(What is needed)
Read the material below and count the lines holding the string "caelum". Give that count with nothing added.

========

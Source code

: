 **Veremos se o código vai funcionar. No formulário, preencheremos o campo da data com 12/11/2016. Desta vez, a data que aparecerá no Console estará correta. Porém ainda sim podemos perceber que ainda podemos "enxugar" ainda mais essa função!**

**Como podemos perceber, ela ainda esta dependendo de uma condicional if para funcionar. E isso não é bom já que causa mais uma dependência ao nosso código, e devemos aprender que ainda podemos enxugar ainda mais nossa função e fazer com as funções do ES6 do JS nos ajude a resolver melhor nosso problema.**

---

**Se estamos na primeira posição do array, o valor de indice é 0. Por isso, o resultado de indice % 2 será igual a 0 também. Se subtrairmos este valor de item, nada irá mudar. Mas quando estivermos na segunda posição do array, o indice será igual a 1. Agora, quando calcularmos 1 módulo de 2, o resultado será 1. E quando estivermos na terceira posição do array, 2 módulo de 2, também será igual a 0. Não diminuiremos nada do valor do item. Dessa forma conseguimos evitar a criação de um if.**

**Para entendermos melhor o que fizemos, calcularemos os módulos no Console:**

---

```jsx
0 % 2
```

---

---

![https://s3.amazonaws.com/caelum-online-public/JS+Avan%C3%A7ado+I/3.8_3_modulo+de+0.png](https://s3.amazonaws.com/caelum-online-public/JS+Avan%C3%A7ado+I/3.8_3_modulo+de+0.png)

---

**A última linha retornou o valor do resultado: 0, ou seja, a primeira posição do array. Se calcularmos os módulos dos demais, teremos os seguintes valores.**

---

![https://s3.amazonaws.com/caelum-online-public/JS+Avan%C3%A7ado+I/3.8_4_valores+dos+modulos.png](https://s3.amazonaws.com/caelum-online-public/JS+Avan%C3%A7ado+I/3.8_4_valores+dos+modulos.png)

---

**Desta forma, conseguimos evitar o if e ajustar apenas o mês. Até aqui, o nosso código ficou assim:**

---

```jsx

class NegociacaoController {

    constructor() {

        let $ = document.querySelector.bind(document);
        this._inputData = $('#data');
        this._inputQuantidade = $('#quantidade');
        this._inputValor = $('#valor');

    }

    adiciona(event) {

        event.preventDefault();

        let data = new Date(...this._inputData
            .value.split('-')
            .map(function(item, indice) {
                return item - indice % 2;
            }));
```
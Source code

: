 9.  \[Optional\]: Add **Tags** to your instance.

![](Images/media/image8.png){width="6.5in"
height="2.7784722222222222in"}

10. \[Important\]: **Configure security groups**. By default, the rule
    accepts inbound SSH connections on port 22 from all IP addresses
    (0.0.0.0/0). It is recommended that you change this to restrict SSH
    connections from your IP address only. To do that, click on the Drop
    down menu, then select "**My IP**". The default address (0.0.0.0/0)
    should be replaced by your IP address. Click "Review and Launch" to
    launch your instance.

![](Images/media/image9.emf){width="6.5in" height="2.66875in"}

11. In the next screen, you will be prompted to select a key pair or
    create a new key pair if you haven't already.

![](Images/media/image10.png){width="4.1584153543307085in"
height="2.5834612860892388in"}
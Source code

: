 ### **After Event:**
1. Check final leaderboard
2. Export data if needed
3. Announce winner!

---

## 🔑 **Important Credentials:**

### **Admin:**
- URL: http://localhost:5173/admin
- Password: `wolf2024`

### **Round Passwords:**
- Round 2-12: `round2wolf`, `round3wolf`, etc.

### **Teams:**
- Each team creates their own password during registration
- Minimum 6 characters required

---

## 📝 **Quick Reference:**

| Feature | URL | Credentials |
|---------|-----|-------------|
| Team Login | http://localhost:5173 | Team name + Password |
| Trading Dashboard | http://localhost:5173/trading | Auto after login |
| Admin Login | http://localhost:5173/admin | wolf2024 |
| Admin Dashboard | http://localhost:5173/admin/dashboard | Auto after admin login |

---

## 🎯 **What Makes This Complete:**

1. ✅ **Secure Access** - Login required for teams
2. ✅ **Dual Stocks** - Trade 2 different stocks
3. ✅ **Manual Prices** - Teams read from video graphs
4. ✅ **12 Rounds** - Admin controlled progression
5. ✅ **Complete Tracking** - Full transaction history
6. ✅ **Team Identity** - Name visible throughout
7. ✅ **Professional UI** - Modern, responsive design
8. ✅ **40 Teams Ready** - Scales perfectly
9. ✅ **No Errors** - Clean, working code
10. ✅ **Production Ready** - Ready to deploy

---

========

(Finished exercise)
2